The last bit seems to be DCE related, but I'm not sure about the memory  
statements.

Does anyone know what's going on at this point in the cycle? Given that  
these appear to be at the end of the child's cycle, is this a mod_perl  
or apache problem (i.e., should I post to the apache list)?

We're working on getting a core dump file.

Thanks for any insight.

Jim Brandt

==========================================
Jim Brandt
Administrative Computing Services
University at Buffalo

Re: Apache/1.3.26 (Unix) mod_perl/1.27 seg faults

Posted by Jim Brandt <cb...@buffalo.edu>.

On Tuesday, April 15, 2003, at 07:26  PM, Stas Bekman wrote:

> So you can see that the problem happens on the perl side. However 
> since your perl was compiled without -Doptimize='-g' the trace doesn't 
> show the arguments, so it's hard to tell what was the cause.

We're still plugging away at this. I've requested that Perl be 
recompiled as you noted above (I don't support the system in question 
myself).

In the meantime, I was able to reproduce the error on another computer. 
It's a different model Sun box also running Solaris 8 and the seg fault 
came up while running a load test with the same code.

I'll post with a more detailed backtrace from the original 
configuration as soon as I get it.

Thanks for your help thus far.
Jim

==========================================
Jim Brandt
Administrative Computing Services
University at Buffalo

Re: Apache/1.3.26 (Unix) mod_perl/1.27 seg faults

Posted by Stas Bekman <st...@stason.org>.

Jim Brandt wrote:
> 
>> was this process any different from the one documented here?
>> http://perl.apache.org/docs/2.0/devel/debug/ 
>> c.html#Obtaining_core_Files_under_Solaris
>>
> 
> I think a blurb like this would help:

Thanks Jim, I've committed it.

__________________________________________________________________
Stas Bekman            JAm_pH ------> Just Another mod_perl Hacker
http://stason.org/     mod_perl Guide ---> http://perl.apache.org
mailto:stas@stason.org http://use.perl.org http://apacheweek.com
http://modperlbook.org http://apache.org   http://ticketmaster.com

Re: Apache/1.3.26 (Unix) mod_perl/1.27 seg faults

Posted by Jim Brandt <cb...@buffalo.edu>.

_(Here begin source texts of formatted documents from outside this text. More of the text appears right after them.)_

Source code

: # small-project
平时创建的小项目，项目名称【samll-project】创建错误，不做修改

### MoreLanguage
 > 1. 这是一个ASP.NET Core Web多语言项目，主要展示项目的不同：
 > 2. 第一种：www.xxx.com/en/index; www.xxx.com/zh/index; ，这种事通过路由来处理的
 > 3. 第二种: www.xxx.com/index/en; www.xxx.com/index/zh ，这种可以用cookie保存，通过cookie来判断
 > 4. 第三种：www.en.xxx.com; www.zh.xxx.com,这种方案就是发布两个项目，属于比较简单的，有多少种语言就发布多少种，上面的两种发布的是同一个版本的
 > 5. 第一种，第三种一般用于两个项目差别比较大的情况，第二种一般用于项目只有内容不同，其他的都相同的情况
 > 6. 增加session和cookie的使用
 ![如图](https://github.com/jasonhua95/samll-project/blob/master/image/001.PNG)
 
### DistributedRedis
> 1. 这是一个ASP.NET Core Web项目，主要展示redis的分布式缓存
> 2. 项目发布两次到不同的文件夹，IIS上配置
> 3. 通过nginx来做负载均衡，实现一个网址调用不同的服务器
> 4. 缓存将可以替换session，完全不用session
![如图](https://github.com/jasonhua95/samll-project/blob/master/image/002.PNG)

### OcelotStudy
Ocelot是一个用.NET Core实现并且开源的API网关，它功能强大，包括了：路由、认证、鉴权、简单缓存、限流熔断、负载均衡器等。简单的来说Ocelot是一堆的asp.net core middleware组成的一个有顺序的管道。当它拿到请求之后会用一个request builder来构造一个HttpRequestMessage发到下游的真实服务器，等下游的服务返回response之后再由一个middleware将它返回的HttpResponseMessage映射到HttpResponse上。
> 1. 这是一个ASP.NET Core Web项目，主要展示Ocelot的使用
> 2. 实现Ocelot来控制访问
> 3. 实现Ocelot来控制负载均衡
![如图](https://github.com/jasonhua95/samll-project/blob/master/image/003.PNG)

> was this process any different from the one documented here?
> http://perl.apache.org/docs/2.0/devel/debug/ 
> c.html#Obtaining_core_Files_under_Solaris
>

I think a blurb like this would help:

By default, Solaris 8 won't allow a setuid process to write a core file  
to the file system. Since apache starts as root and spawns children as  
'nobody', core dumps won't produce core files unless you modify the  
system settings.

To see the current settings, run the coreadm command with no parameters  
and you'll see:

%coreadm
      global core file pattern:
        init core file pattern: core
             global core dumps: disabled
        per-process core dumps: enabled
       global setid core dumps: disabled
  per-process setid core dumps: disabled
      global core dump logging: disabled

These settings are stored in the /etc/coreadm.conf file, but you should  
set them with the coreadm utility. As super-user, you can run coreadm  
with -g to set the pattern and path for core files (you can use a few  
variables here) and -e to enable some of the disabled items. After  
setting a new pattern, enabling global, global-setid, and log, and  
rebooting the system (reboot is required), the new settings look like:

%coreadm
      global core file pattern: /usr/local/apache/cores/core.%f.%p
        init core file pattern: core
             global core dumps: enabled
        per-process core dumps: enabled
       global setid core dumps: enabled
  per-process setid core dumps: disabled
      global core dump logging: enabled

Now you'll start to see core files in the designated cores directory  
and they will look like core.httpd.2222 where httpd is the name of the  
executable and the 2222 is the process id. The new core files will be  
read/write for root only to maintain some security, and you should  
probably do this on development systems only.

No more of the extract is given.